* [MATERIALS PROVIDED]
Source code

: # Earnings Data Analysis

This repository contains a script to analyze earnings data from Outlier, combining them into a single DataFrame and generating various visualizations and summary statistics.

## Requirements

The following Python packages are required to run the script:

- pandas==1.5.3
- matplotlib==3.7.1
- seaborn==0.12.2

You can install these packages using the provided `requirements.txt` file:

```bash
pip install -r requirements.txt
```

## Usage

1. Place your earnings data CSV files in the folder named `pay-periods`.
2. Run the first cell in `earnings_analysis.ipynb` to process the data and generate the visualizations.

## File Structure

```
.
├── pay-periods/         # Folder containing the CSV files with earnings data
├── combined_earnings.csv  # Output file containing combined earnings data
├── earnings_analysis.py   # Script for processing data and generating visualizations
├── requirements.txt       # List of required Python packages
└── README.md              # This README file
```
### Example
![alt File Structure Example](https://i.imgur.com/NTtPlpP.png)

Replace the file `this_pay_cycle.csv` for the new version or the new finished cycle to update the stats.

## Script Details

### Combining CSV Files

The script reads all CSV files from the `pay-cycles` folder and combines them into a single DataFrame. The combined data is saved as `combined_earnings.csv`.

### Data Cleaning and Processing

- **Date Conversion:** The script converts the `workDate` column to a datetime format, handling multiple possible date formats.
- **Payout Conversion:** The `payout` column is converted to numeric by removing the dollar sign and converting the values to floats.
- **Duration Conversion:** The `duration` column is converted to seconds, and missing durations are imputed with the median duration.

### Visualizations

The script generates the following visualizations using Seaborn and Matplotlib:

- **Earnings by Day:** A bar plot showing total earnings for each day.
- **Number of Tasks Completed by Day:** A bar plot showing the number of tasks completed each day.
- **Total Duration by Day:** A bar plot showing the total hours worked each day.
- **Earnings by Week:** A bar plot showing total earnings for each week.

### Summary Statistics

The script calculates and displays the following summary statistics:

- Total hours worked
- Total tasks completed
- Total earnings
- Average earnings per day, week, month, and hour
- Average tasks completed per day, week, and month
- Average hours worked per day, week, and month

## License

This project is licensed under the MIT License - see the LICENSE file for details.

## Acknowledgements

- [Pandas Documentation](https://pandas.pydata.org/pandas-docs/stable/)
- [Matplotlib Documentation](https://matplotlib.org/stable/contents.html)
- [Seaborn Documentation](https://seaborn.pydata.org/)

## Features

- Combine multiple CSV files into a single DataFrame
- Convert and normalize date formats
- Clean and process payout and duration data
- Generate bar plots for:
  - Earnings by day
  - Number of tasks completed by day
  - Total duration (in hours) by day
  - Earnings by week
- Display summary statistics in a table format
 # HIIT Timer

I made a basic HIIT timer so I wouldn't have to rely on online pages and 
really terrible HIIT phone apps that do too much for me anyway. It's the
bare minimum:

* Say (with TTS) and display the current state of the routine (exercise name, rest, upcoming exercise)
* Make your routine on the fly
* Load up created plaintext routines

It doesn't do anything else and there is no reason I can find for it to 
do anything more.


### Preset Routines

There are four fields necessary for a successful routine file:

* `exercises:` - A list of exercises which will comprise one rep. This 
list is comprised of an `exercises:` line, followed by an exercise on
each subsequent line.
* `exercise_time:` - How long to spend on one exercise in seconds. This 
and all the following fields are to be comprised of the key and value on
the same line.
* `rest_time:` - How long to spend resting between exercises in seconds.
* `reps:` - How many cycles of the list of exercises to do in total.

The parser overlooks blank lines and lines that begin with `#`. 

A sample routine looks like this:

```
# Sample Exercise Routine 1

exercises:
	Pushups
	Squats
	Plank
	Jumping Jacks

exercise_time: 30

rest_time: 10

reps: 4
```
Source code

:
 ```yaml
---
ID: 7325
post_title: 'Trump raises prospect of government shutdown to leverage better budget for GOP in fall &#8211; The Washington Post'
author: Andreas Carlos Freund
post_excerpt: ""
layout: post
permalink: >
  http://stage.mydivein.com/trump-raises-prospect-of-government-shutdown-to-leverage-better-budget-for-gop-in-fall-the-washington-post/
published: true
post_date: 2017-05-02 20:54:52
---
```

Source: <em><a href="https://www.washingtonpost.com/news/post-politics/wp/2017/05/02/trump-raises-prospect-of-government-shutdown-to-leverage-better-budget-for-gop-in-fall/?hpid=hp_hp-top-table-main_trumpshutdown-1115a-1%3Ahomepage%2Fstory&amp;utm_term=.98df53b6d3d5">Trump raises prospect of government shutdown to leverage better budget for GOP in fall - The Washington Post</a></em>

* [WHAT YOU NEED TO DO] An exact copy of every record above is what's needed here.

* [YOUR SOLUTION]
Source code

: # Earnings Data Analysis

This repository contains a script to analyze earnings data from Outlier, combining them into a single DataFrame and generating various visualizations and summary statistics.

## Requirements

The following Python packages are required to run the script:

- pandas==1.5.3
- matplotlib==3.7.1
- seaborn==0.12.2

You can install these packages using the provided `requirements.txt` file:

```bash
pip install -r requirements.txt
```

## Usage

1. Place your earnings data CSV files in the folder named `pay-periods`.
2. Run the first cell in `earnings_analysis.ipynb` to process the data and generate the visualizations.

## File Structure

```
.
├── pay-periods/         # Folder containing the CSV files with earnings data
├── combined_earnings.csv  # Output file containing combined earnings data
├── earnings_analysis.py   # Script for processing data and generating visualizations
├── requirements.txt       # List of required Python packages
└── README.md              # This README file
```
### Example
![alt File Structure Example](https://i.imgur.com/NTtPlpP.png)

Replace the file `this_pay_cycle.csv` for the new version or the new finished cycle to update the stats.

## Script Details

### Combining CSV Files

The script reads all CSV files from the `pay-cycles` folder and combines them into a single DataFrame. The combined data is saved as `combined_earnings.csv`.

### Data Cleaning and Processing

- **Date Conversion:** The script converts the `workDate` column to a datetime format, handling multiple possible date formats.
- **Payout Conversion:** The `payout` column is converted to numeric by removing the dollar sign and converting the values to floats.
- **Duration Conversion:** The `duration` column is converted to seconds, and missing durations are imputed with the median duration.

### Visualizations

The script generates the following visualizations using Seaborn and Matplotlib:

- **Earnings by Day:** A bar plot showing total earnings for each day.
- **Number of Tasks Completed by Day:** A bar plot showing the number of tasks completed each day.
- **Total Duration by Day:** A bar plot showing the total hours worked each day.
- **Earnings by Week:** A bar plot showing total earnings for each week.

### Summary Statistics

The script calculates and displays the following summary statistics:

- Total hours worked
- Total tasks completed
- Total earnings
- Average earnings per day, week, month, and hour
- Average tasks completed per day, week, and month
- Average hours worked per day, week, and month

## License

This project is licensed under the MIT License - see the LICENSE file for details.

## Acknowledgements

- [Pandas Documentation](https://pandas.pydata.org/pandas-docs/stable/)
- [Matplotlib Documentation](https://matplotlib.org/stable/contents.html)
- [Seaborn Documentation](https://seaborn.pydata.org/)

## Features

- Combine multiple CSV files into a single DataFrame
- Convert and normalize date formats
- Clean and process payout and duration data
- Generate bar plots for:
  - Earnings by day
  - Number of tasks completed by day
  - Total duration (in hours) by day
  - Earnings by week
- Display summary statistics in a table format
 # HIIT Timer

I made a basic HIIT timer so I wouldn't have to rely on online pages and 
really terrible HIIT phone apps that do too much for me anyway. It's the
bare minimum:

* Say (with TTS) and display the current state of the routine (exercise name, rest, upcoming exercise)
* Make your routine on the fly
* Load up created plaintext routines

It doesn't do anything else and there is no reason I can find for it to 
do anything more.


### Preset Routines

There are four fields necessary for a successful routine file:

* `exercises:` - A list of exercises which will comprise one rep. This 
list is comprised of an `exercises:` line, followed by an exercise on
each subsequent line.
* `exercise_time:` - How long to spend on one exercise in seconds. This 
and all the following fields are to be comprised of the key and value on
the same line.
* `rest_time:` - How long to spend resting between exercises in seconds.
* `reps:` - How many cycles of the list of exercises to do in total.

The parser overlooks blank lines and lines that begin with `#`. 

A sample routine looks like this:

```
# Sample Exercise Routine 1

exercises:
	Pushups
	Squats
	Plank
	Jumping Jacks

exercise_time: 30

rest_time: 10

reps: 4
```
Source code

:
 ```yaml
---
ID: 7325
post_title: 'Trump raises prospect of government shutdown to leverage better budget for GOP in fall &#8211; The Washington Post'
author: Andreas Carlos Freund
post_excerpt: ""
layout: post
permalink: >
  http://stage.mydivein.com/trump-raises-prospect-of-government-shutdown-to-leverage-better-budget-for-gop-in-fall-the-washington-post/
published: true
post_date: 2017-05-02 20:54:52
---
```

Source: <em><a href="https://www.washingtonpost.com/news/post-politics/wp/2017/05/02/trump-raises-prospect-of-government-shutdown-to-leverage-better-budget-for-gop-in-fall/?hpid=hp_hp-top-table-main_trumpshutdown-1115a-1%3Ahomepage%2Fstory&amp;utm_term=.98df53b6d3d5">Trump raises prospect of government shutdown to leverage better budget for GOP in fall - The Washington Post</a></em>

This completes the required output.